Process mining is about Big Data

Ten to twelve years ago, when Wil van der Aalst started process mining, people were saying that there is no data that could be used for automated process discovery.

Today, data is not the problem – Data is everywhere. Most companies have loads of unused process data that can be used for process mining. This is a side-effect of the ongoing digitization and automation of business processes, leaving digital traces of real process executions as a byproduct.

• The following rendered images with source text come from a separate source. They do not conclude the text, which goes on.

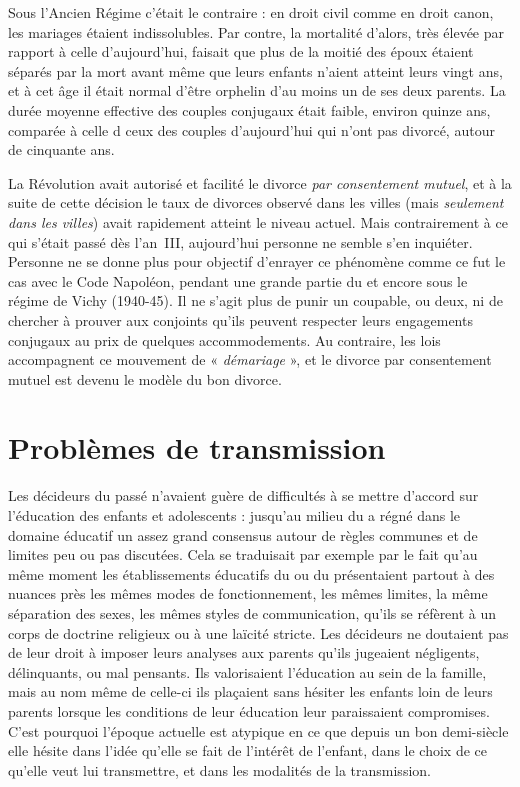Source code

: \begin{table}[t]
\begin{table}[t]
 Sous l'Ancien Régime c'était le contraire : en droit civil comme en droit canon, les mariages étaient indissolubles. Par contre, la mortalité d'alors, très élevée par rapport à celle d'aujourd'hui, faisait que plus de la moitié des époux étaient séparés par la mort avant même que leurs enfants n'aient atteint leurs vingt ans, et à cet âge il était normal d'être orphelin d'au moins un de ses deux parents. La durée moyenne effective des couples conjugaux était faible, environ quinze ans, comparée à celle d ceux des couples d'aujourd'hui qui n'ont pas divorcé, autour de cinquante ans. 

 La Révolution avait autorisé et facilité le divorce \emph{par consentement mutuel}, et à la suite de cette décision le taux de divorces observé dans les villes (mais \emph{seulement dans les villes}) avait rapidement atteint le niveau actuel. Mais contrairement à ce qui s'était passé dès l'an~III, aujourd'hui personne ne semble s'en inquiéter. Personne ne se donne plus pour objectif d'enrayer ce phénomène comme ce fut le cas avec le Code Napoléon, pendant une grande partie du  et encore sous le régime de Vichy (1940-45). Il ne s'agit plus de punir un coupable, ou deux, ni de chercher à prouver aux conjoints qu'ils peuvent respecter leurs engagements conjugaux au prix de quelques accommodements. Au contraire, les lois accompagnent ce mouvement de « \emph{démariage} », et le divorce par consentement mutuel est devenu le modèle du bon divorce. 

 


 


 
\section{Problèmes de transmission}


 Les décideurs du passé n'avaient guère de difficultés à se mettre d'accord sur l'éducation des enfants et adolescents : jusqu'au milieu du  a régné dans le domaine éducatif un assez grand consensus autour de règles communes et de limites peu ou pas discutées. Cela se traduisait par exemple par le fait qu'au même moment les établissements éducatifs du  ou du  présentaient partout à des nuances près les mêmes modes de fonctionnement, les mêmes limites, la même séparation des sexes, les mêmes styles de communication, qu'ils se réfèrent à un corps de doctrine religieux ou à une laïcité stricte. Les décideurs ne doutaient pas de leur droit à imposer leurs analyses aux parents qu'ils jugeaient négligents, délinquants, ou mal pensants. Ils valorisaient l'éducation au sein de la famille, mais au nom même de celle-ci ils plaçaient sans hésiter les enfants loin de leurs parents lorsque les conditions de leur éducation leur paraissaient compromises. C'est pourquoi l'époque actuelle est atypique en ce que depuis un bon demi-siècle elle hésite dans l'idée qu'elle se fait de l'intérêt de l'enfant, dans le choix de ce qu'elle veut lui transmettre, et dans les modalités de la transmission. 


\end{table}
\end{table}
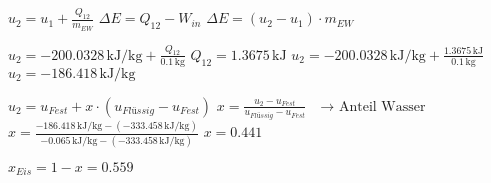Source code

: \( u_2 = u_1 + \frac{Q_{12}}{m_{EW}} \)  
\( \Delta E = Q_{12} - W_{in} \)  
\( \Delta E = (u_2 - u_1) \cdot m_{EW} \)  

\( u_2 = -200.0328 \, \text{kJ/kg} + \frac{Q_{12}}{0.1 \, \text{kg}} \)  
\( Q_{12} = 1.3675 \, \text{kJ} \)  
\( u_2 = -200.0328 \, \text{kJ/kg} + \frac{1.3675 \, \text{kJ}}{0.1 \, \text{kg}} \)  
\( u_2 = -186.418 \, \text{kJ/kg} \)  

\( u_2 = u_{Fest} + x \cdot (u_{Flüssig} - u_{Fest}) \)  
\( x = \frac{u_2 - u_{Fest}}{u_{Flüssig} - u_{Fest}} \quad \text{→ Anteil Wasser} \)  
\( x = \frac{-186.418 \, \text{kJ/kg} - (-333.458 \, \text{kJ/kg})}{-0.065 \, \text{kJ/kg} - (-333.458 \, \text{kJ/kg})} \)  
\( x = 0.441 \)  

\( x_{Eis} = 1 - x = 0.559 \)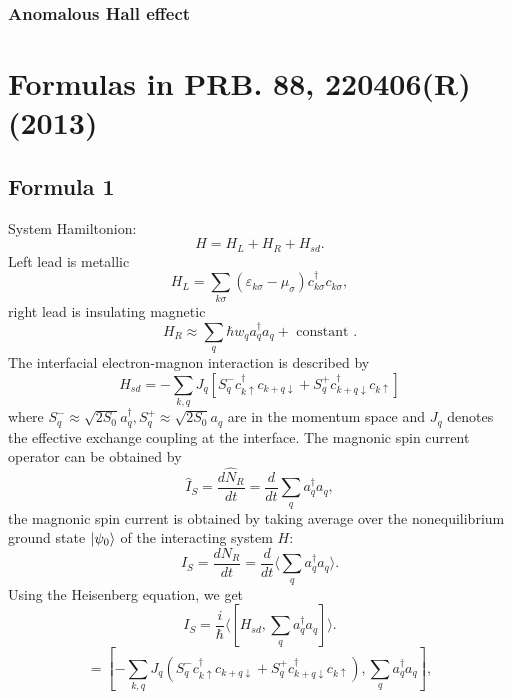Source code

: \documentclass[11pt,a4paper]{article}
\begin{document}
\subsubsection{Anomalous Hall effect}
\section{Formulas in PRB. 88, 220406(R) (2013)}
\subsection{Formula 1}
System Hamiltonion:
\begin{equation}
H=H_{L}+H_{R}+H_{s d}.
\end{equation}
Left lead is metallic
\begin{equation}
H_{L} = \sum_{k\sigma} \left(\varepsilon_{k\sigma}-\mu_{\sigma}\right) c_{k \sigma}^{\dagger} c_{k \sigma},
\end{equation}
right lead is insulating magnetic
\begin{equation}
H_{R} \approx \sum_{q} \hbar w_{q} a_{q}^{\dagger} a_{q}+\text { constant }.
\end{equation}
The interfacial electron-magnon interaction is described by
\begin{equation}
H_{s d}=-\sum_{k, q} J_{q}\left[S_{q}^{-} c_{k \uparrow}^{\dagger} c_{k+q \downarrow}+S_{q}^{+} c_{k+q \downarrow}^{\dagger} c_{k \uparrow}\right]
\end{equation}
where $S_{q}^{-} \approx \sqrt{2 S_{0}} a_{q}^{\dagger}, S_{q}^{+} \approx \sqrt{2 S_{0}} a_{q}$ are in the momentum space and $J_{q}$ denotes the effective exchange coupling at the interface. The magnonic spin current operator can be obtained by
\begin{equation}
\hat{I}_{S} = \frac{d\hat{N}_{R}}{dt} =  \frac{d}{dt} \sum_{q}a_{q}^{\dag}a_{q},
\end{equation}
the magnonic spin current is obtained by taking average over the nonequilibrium ground state $\ket{\psi_{0}}$ of the interacting system $H$:
\begin{equation}
I_{S} = \frac{dN_{R}}{dt} =  \frac{d}{dt} \langle \sum_{q}a_{q}^{\dag}a_{q}\rangle.
\end{equation}
Using the Heisenberg equation, we get
\begin{equation}
I_{S}=\frac{i}{\hbar}\langle[H_{s d}, \sum_{q} a_{q}^{\dagger} a_{q}]\rangle.
\end{equation}
\begin{equation}
[H_{s d}, \sum_{q} a_{q}^{\dagger} a_{q}] = [-\sum_{k, q} J_{q}\left(S_{q}^{-} c_{k \uparrow}^{\dagger} c_{k+q \downarrow}+S_{q}^{+} c_{k+q \downarrow}^{\dagger} c_{k \uparrow}\right), \sum_{q} a_{q}^{\dagger} a_{q}],
\end{equation}
\end{document}

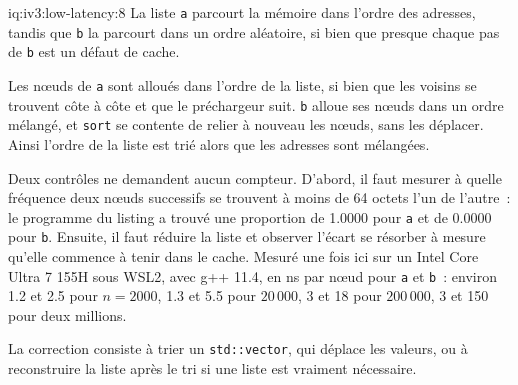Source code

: \begin{solution}{iq:iv3:low-latency:8}
La liste \texttt{a} parcourt la mémoire dans l'ordre des adresses, tandis que \texttt{b} la parcourt dans un ordre aléatoire, si bien que presque chaque pas de \texttt{b} est un défaut de cache.

Les nœuds de \texttt{a} sont alloués dans l'ordre de la liste, si bien que les voisins se trouvent côte à côte et que le préchargeur suit. \texttt{b} alloue ses nœuds dans un ordre mélangé, et \texttt{sort} se contente de relier à nouveau les nœuds, sans les déplacer. Ainsi l'ordre de la liste est trié alors que les adresses sont mélangées.

Deux contrôles ne demandent aucun compteur. D'abord, il faut mesurer à quelle fréquence deux nœuds successifs se trouvent à moins de 64 octets l'un de l'autre~: le programme du listing a trouvé une proportion de 1.0000 pour \texttt{a} et de 0.0000 pour \texttt{b}. Ensuite, il faut réduire la liste et observer l'écart se résorber à mesure qu'elle commence à tenir dans le cache. Mesuré une fois ici sur un Intel Core Ultra 7 155H sous WSL2, avec g++ 11.4, en ns par nœud pour \texttt{a} et \texttt{b}~: environ 1.2 et 2.5 pour $n = 2000$, 1.3 et 5.5 pour $20\,000$, 3 et 18 pour $200\,000$, 3 et 150 pour deux millions.

La correction consiste à trier un \texttt{std::vector}, qui déplace les valeurs, ou à reconstruire la liste après le tri si une liste est vraiment nécessaire.

\end{solution}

These digital traces reflect closely what has happened in the real world and enable the application of process mining:

  • Business processes can be made visible to understand how these processes are actually executed, creating a transparency that helps organizations to re-gain control over their ever more complex business environments.
  • Processes change. Because process mining automatically creates this transparency from existing data logs, the analysis can be easily repeated with little effort – to adapt to these changes or to validate the effects of improvement initiatives.
  • Instead of samples from walk-throughs, all the data can be used to obtain a complete picture of the process – including all variations and exceptions, even if they occurred just once or twice.

Process mining is ever more possible and viable because of the data explosion, so it’s an opportunity that has emerged out of Big Data. I really like this quote by Thornton May about Big Data and analytics:

The old think was that information overload is a problem. We’ve got to change our thinking. Having all this information available to us is not a bug; it’s a feature.

How do you see Process Mining in relation to Big Data?